Judge Jacques Wiener, however, dissented in part. He argued that the employers had not shown the kind of irreparable harm required to justify an injunction, warning that the majority’s holding "both departs from Supreme Court precedent and creates a circuit split." He referenced Collins v. Yellen, which, he contended, requires a more direct showing of harm from unconstitutional removal provisions before courts can intervene.
The immediate impact of this ruling is to halt NLRB proceedings against SpaceX, Energy Transfer, and Findhelp while the constitutional challenge plays out. But the broader implications are far more sweeping. As Common Dreams reported, Senator Bernie Sanders was quick to weigh in, blasting the ruling as an example of oligarchy. Sanders stated, "This is what oligarchy looks like: Today, 2 Trump judges ruled that the NLRB’s structure is unconstitutional giving Elon Musk, worth $410 billion, and other union busters the absolute power to exploit workers and violate labor law with impunity." He called the decision “disastrous” and insisted, "This disastrous decision cannot stand."

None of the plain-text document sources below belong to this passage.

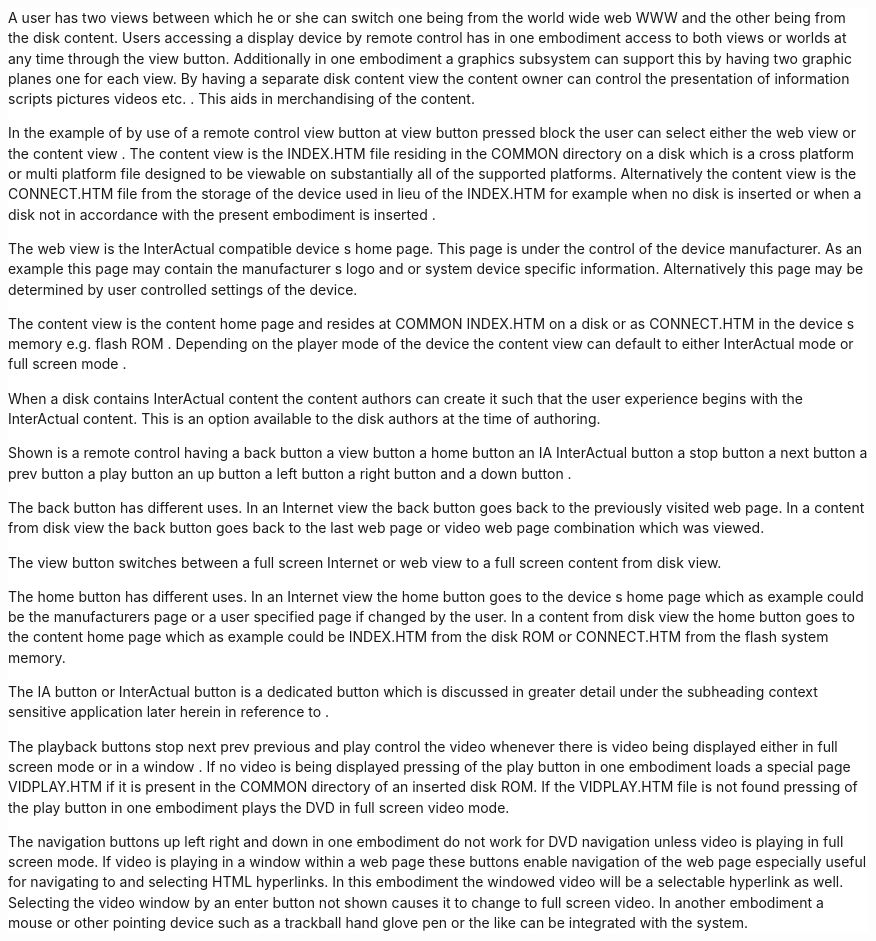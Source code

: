 A user has two views between which he or she can switch one being from the world wide web WWW and the other being from the disk content. Users accessing a display device by remote control has in one embodiment access to both views or worlds at any time through the view button. Additionally in one embodiment a graphics subsystem can support this by having two graphic planes one for each view. By having a separate disk content view the content owner can control the presentation of information scripts pictures videos etc. . This aids in merchandising of the content.

In the example of by use of a remote control view button at view button pressed block the user can select either the web view or the content view . The content view is the INDEX.HTM file residing in the COMMON directory on a disk which is a cross platform or multi platform file designed to be viewable on substantially all of the supported platforms. Alternatively the content view is the CONNECT.HTM file from the storage of the device used in lieu of the INDEX.HTM for example when no disk is inserted or when a disk not in accordance with the present embodiment is inserted .

The web view is the InterActual compatible device s home page. This page is under the control of the device manufacturer. As an example this page may contain the manufacturer s logo and or system device specific information. Alternatively this page may be determined by user controlled settings of the device.

The content view is the content home page and resides at COMMON INDEX.HTM on a disk or as CONNECT.HTM in the device s memory e.g. flash ROM . Depending on the player mode of the device the content view can default to either InterActual mode or full screen mode .

When a disk contains InterActual content the content authors can create it such that the user experience begins with the InterActual content. This is an option available to the disk authors at the time of authoring.

Shown is a remote control having a back button a view button a home button an IA InterActual button a stop button a next button a prev button a play button an up button a left button a right button and a down button .

The back button has different uses. In an Internet view the back button goes back to the previously visited web page. In a content from disk view the back button goes back to the last web page or video web page combination which was viewed.

The view button switches between a full screen Internet or web view to a full screen content from disk view.

The home button has different uses. In an Internet view the home button goes to the device s home page which as example could be the manufacturers page or a user specified page if changed by the user. In a content from disk view the home button goes to the content home page which as example could be INDEX.HTM from the disk ROM or CONNECT.HTM from the flash system memory.

The IA button or InterActual button is a dedicated button which is discussed in greater detail under the subheading context sensitive application later herein in reference to .

The playback buttons stop next prev previous and play control the video whenever there is video being displayed either in full screen mode or in a window . If no video is being displayed pressing of the play button in one embodiment loads a special page VIDPLAY.HTM if it is present in the COMMON directory of an inserted disk ROM. If the VIDPLAY.HTM file is not found pressing of the play button in one embodiment plays the DVD in full screen video mode.

The navigation buttons up left right and down in one embodiment do not work for DVD navigation unless video is playing in full screen mode. If video is playing in a window within a web page these buttons enable navigation of the web page especially useful for navigating to and selecting HTML hyperlinks. In this embodiment the windowed video will be a selectable hyperlink as well. Selecting the video window by an enter button not shown causes it to change to full screen video. In another embodiment a mouse or other pointing device such as a trackball hand glove pen or the like can be integrated with the system.

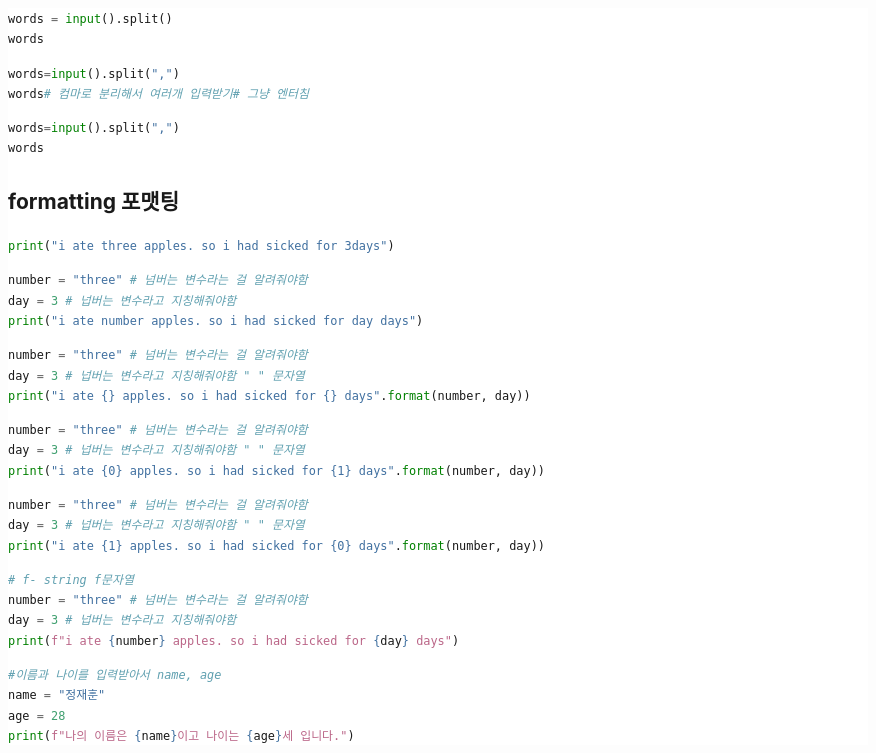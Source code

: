 
```python
words = input().split()
words
```


```python
words=input().split(",")
words# 컴마로 분리해서 여러개 입력받기# 그냥 엔터침
```


```python
words=input().split(",")
words
```

## formatting 포맷팅


```python
print("i ate three apples. so i had sicked for 3days")
```


```python
number = "three" # 넘버는 변수라는 걸 알려줘야함 
day = 3 # 넙버는 변수라고 지칭해줘야함 
print("i ate number apples. so i had sicked for day days")
```


```python
number = "three" # 넘버는 변수라는 걸 알려줘야함 
day = 3 # 넙버는 변수라고 지칭해줘야함 " " 문자열
print("i ate {} apples. so i had sicked for {} days".format(number, day))
```


```python
number = "three" # 넘버는 변수라는 걸 알려줘야함 
day = 3 # 넙버는 변수라고 지칭해줘야함 " " 문자열 
print("i ate {0} apples. so i had sicked for {1} days".format(number, day))
```


```python
number = "three" # 넘버는 변수라는 걸 알려줘야함 
day = 3 # 넙버는 변수라고 지칭해줘야함 " " 문자열 
print("i ate {1} apples. so i had sicked for {0} days".format(number, day))
```


```python
# f- string f문자열
number = "three" # 넘버는 변수라는 걸 알려줘야함 
day = 3 # 넙버는 변수라고 지칭해줘야함 
print(f"i ate {number} apples. so i had sicked for {day} days")
```


```python
#이름과 나이를 입력받아서 name, age
name = "정재훈" 
age = 28
print(f"나의 이름은 {name}이고 나이는 {age}세 입니다.")
```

Labor advocates echoed Sanders’ concerns, warning that the decision could tip the balance of power sharply in favor of employers. With the NLRB’s authority under threat, companies accused of violating workers’ rights might evade accountability simply by challenging the agency’s structure in court. As People’s World observed, if the Fifth Circuit’s decision is upheld, the U.S. could "return to the Wild West days of widespread and sometimes violent corporate repression of workers, reminiscent of the 1930s." Yet, some labor organizers noted that the NLRB process itself has long been a maze of legal hurdles for unions—a system that, while designed to protect workers, has also been shaped by decades of corporate influence and congressional amendments since 1947.
The ruling is expected to be appealed, and many legal experts believe the dispute is destined for the U.S. Supreme Court. The outcome could have profound consequences not only for the tenure and composition of the NLRB but for the future of federal labor law itself. The case also comes as the Trump administration continues its overhaul of union and worker protections, including moves to "gut the NLRB," according to Truthout, and as President Trump has nominated two new Board Members to the agency.
For now, the legal uncertainty leaves both workers and employers in limbo. Will the Supreme Court uphold the Fifth Circuit’s view and upend nearly a century of labor law precedent? Or will it reaffirm the NLRB’s structure and its role as the guardian of workers’ rights? The stakes could hardly be higher, and the outcome will shape the American workplace for generations to come.
As the dust settles, one thing is clear: the battle over the NLRB’s future is far from over, and the eyes of the nation’s workers, unions, and employers are fixed on what comes next.